Matt LaPlante reported that there's currently 151,809 bytes of trailing white space in the Linux kernel, requiring a 15 megabyte patch to remove it all. Andi Kleen argued that the white space didn't much matter, "you don't actually save anything on disk on most file systems (essentially everything except reiserfs on current Linux) because all files are rounded to block size (normally 4K). Same in page cache. And in tar files bzip2/gzip is very good at compacting them."
Andi went on to add that it's an issue that is slowly solving itself, "many kernel maintainers automatically remove trailing white space on any new lines these days. So as the kernel keeps changing it should eventually all disappear; except on essentially dead code." Pádraig Brady confirmed that things are naturally improving over time, as a similar report in 2001 found 224,654 bytes of trailing whitespace in the Linux kernel.
From: Matt LaPlante <kernel1@...>
Subject: A little coding style nugget of joy
Date: Sep 19, 12:34 pm 2007
Since everyone loves random statistics, here are a few gems to give you a break from your busy day:
Number of lines in the 2.6.22 Linux kernel source that include one or more trailing whitespaces: 135209
Bytes saved by removing said whitespace: 151809
Lines in the (unified) diff: 455437
Size of the diff: 15M
People brave enough to submit the patch: ~0
Take care. :)
-
Matt
-
From: Andi Kleen <andi@...>
Subject: Re: A little coding style nugget of joy
Date: Sep 19, 1:13 pm 2007
Matt LaPlante <kernel1@cyberdogtech.com> writes:
> Since everyone loves random statistics, here are a few gems to give you a break from your busy day:
>
> Number of lines in the 2.6.22 Linux kernel source that include one or more trailing whitespaces: 135209
> Bytes saved by removing said whitespace: 151809
You don't actually save anything on disk on most file systems
(essentially everything except reiserfs on current Linux)

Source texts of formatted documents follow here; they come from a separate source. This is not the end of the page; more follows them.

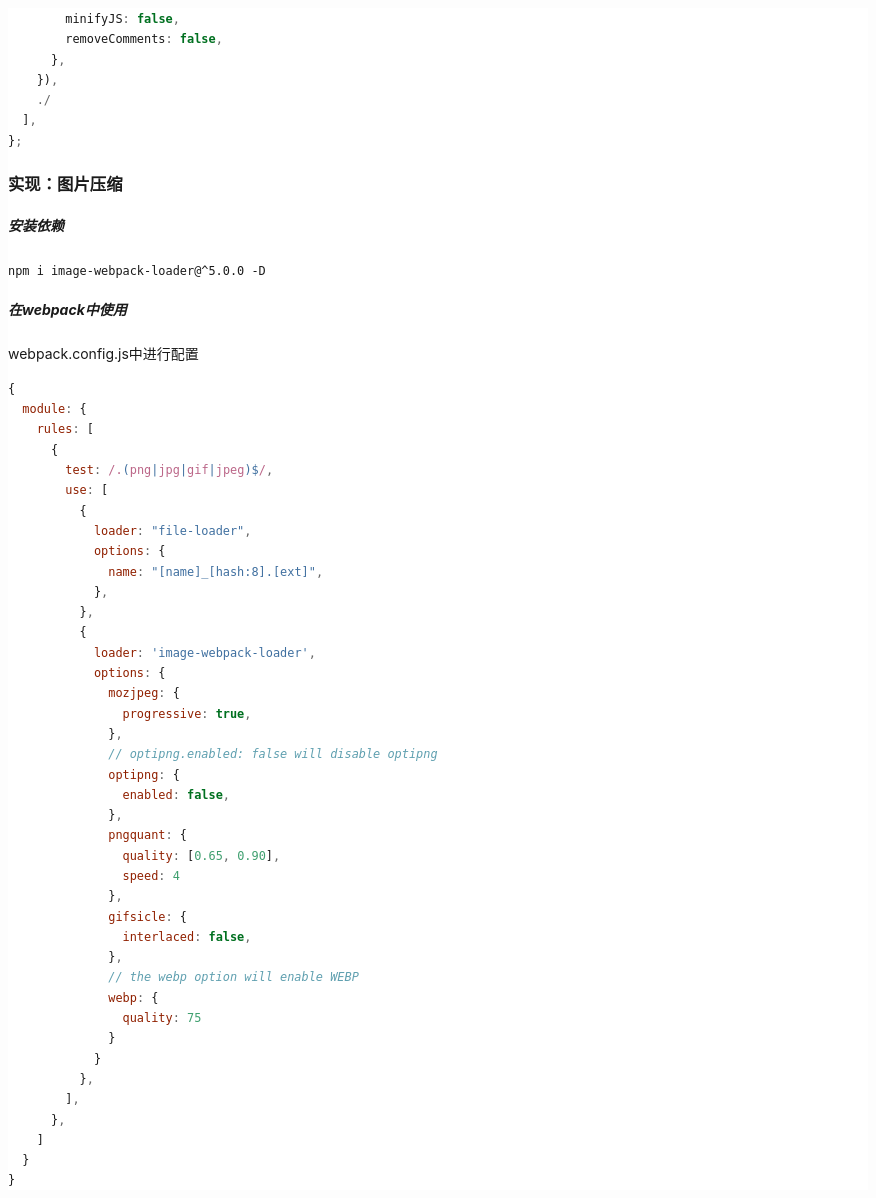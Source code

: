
 ```js
        minifyJS: false,
        removeComments: false,
      },
    }),
    ./
  ],
};
```

### 实现：图片压缩

##### 安装依赖

```
npm i image-webpack-loader@^5.0.0 -D
```

##### 在webpack中使用

webpack.config.js中进行配置

```js
{
  module: {
    rules: [
      {
        test: /.(png|jpg|gif|jpeg)$/,
        use: [
          {
            loader: "file-loader",
            options: {
              name: "[name]_[hash:8].[ext]",
            },
          },
          {
            loader: 'image-webpack-loader',
            options: {
              mozjpeg: {
                progressive: true,
              },
              // optipng.enabled: false will disable optipng
              optipng: {
                enabled: false,
              },
              pngquant: {
                quality: [0.65, 0.90],
                speed: 4
              },
              gifsicle: {
                interlaced: false,
              },
              // the webp option will enable WEBP
              webp: {
                quality: 75
              }
            }
          },
        ],
      },
    ]
  }
}
```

because all files are rounded to block size (normally 4K)
Same in page cache.
And in tar files bzip2/gzip is very good at compacting them.
> Lines in the (unified) diff: 455437
> Size of the diff: 15M
> People brave enough to submit the patch: ~0
Many kernel maintainers automatically remove trailing white space on any new
lines these days. So as the kernel keeps changing it should eventually all
disappear; except on essentially dead code.
-Andi
-
From: Pádraig Brady <P@...>
Subject: Re: A little coding style nugget of joy
Date: Sep 20, 5:20 am 2007
Matt LaPlante wrote:
> Since everyone loves random statistics, here are a few gems to give you a break from your busy day:
>
> Number of lines in the 2.6.22 Linux kernel source that include one or more trailing whitespaces: 135209
> Bytes saved by removing said whitespace: 151809
> Lines in the (unified) diff: 455437
> Size of the diff: 15M
> People brave enough to submit the patch: ~0
It's gradually getting better so:
http://lwn.net/2001/1129/a/whitespace.php3
-
I don't get the "rounding" argument
If the files are rounded to bock size (4k), then the majority of them will not be incresed by adding a few white spaces, but some of them will be increased by 4k instead of a few bytes. On the average, it should compensate.
Except, of course, if the typical size of a file is well below 4k. Did I get soething wrong ?
Correct
You're right. Imagine that the sizes are evenly distributed in modulo-4000. That means that every 4000 whitespaces, one is causing an extra 4k block to be used. So the loss of space on disk is close to the number of whitespaces.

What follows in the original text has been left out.